Hi all, my husband is one week into chemo/radiation for hpv tonsil with lymph node’s. Over the weekend he has been suffering with constipation which has made him grumpy (hardly surprising). He is having his review tomorrow so I will ask then. He has had 2 fybogel today with little effect. He is drinking plenty of water but because he can’t go to the toilet he doesn’t want to eat. Any of you lovely people got any ideas x
Thanks Sue x
Hi.
Any of you lovely people got any ideas
Ask for Movicol or Laxido. These are the standard laxatives we get from our teams
Thus is particularly important, I’d say imperative when he is on opiates later.
I managed on two a day.
Dani
Base of tongue cancer. T2N0M0 6 weeks Radiotherapy finished January 2019
Hi ask for laxido or movicol to be added to his prescription. On the back it tells you his many he can take in one go once he starts on opiates he will need to take 1 or 2 daily once I started on co coronal one per day sorted me. Yih can put in vis feeding tube if oh if he struggles eating drinking later into treatment.
Hazel x
Hazel aka RadioactiveRaz
My blog is www.radioactiveraz.wordpress.com HPV 16+ tonsil cancer Now 6 years post treatment. 35 radiotherapy 2 chemo T2N2NM.Happily getting on with living always happy to help
2 videos I’ve been involved with raising awareness of HNC and HPV cancers
Dulcolax will also help 'move' things along..
Loz (62)
Oropharyngeal right tongue base T2N2bM0 squamous cell carcinoma p16 positive..
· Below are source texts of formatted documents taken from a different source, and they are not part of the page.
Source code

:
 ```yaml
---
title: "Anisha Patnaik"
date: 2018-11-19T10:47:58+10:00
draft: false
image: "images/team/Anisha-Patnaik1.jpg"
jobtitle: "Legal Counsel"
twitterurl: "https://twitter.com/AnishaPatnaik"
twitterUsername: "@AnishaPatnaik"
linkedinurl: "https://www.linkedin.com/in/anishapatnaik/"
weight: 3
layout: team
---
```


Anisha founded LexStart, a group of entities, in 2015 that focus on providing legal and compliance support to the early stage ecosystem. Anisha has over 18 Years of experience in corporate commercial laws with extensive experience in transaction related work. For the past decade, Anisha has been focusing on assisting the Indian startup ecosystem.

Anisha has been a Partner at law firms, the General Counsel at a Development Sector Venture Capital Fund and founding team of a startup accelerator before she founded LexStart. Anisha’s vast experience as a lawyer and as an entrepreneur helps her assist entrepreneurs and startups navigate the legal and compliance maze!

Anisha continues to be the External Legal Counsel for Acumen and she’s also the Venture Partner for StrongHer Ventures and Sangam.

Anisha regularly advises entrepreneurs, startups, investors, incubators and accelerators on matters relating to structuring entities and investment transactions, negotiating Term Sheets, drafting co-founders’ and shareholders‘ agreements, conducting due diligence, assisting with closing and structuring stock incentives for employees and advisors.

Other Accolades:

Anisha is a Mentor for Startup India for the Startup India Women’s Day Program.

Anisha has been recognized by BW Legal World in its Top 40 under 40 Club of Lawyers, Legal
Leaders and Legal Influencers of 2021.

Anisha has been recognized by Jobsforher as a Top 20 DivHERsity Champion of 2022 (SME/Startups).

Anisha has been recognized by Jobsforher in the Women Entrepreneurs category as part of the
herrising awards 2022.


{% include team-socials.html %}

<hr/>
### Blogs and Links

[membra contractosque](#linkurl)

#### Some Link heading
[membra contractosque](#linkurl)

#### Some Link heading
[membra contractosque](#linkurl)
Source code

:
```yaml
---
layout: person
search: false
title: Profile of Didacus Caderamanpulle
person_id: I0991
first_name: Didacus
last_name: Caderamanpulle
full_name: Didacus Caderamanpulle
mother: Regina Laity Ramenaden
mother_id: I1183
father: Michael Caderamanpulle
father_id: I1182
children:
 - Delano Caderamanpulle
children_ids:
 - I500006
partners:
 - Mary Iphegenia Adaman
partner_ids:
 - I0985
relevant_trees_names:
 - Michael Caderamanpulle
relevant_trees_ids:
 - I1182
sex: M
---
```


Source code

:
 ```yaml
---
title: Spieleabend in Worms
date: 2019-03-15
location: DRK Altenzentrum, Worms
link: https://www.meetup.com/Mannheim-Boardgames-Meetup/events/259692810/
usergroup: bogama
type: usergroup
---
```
Hi Sue, as others have said, Laxido, Molaxole, or under various other brand names, but the active ingredient is Macrogol, and you can buy it over the counter, If it is likely to be an ongoing problem because of the treatment, you can get it on prescription. Unlike some laxative products, it really works, while not leaving you feeling that you dare not venture far from a toilet. I used Lactulose once, and to be honest that made me feel like that - frightened to fart in case it turned out to be more than that! (Apologies, but that really is how it felt.) Please give him my best wishes, and wish him all the best of luck. Radiotherapy can also affect your appetite, because a loss of taste affects how you feel about food. I had to decide to treat it as medicine - I knew I needed it to keep going, so I counted calories and protein to make sure I was getting enough. Before going to bed I would tally up, and sometimes my heart would sink when I realised I had to eat something else. Is he getting Fortisips or Ensure, or something on prescription, because they can really help. Even a hot chocolate with full cream milk and some cream on to can go down easily and make a difference.
Tony - been there, done that, got the T-shirt
Warning, the following is disgusting so don't read on if you're squeamish, but it may be helpful...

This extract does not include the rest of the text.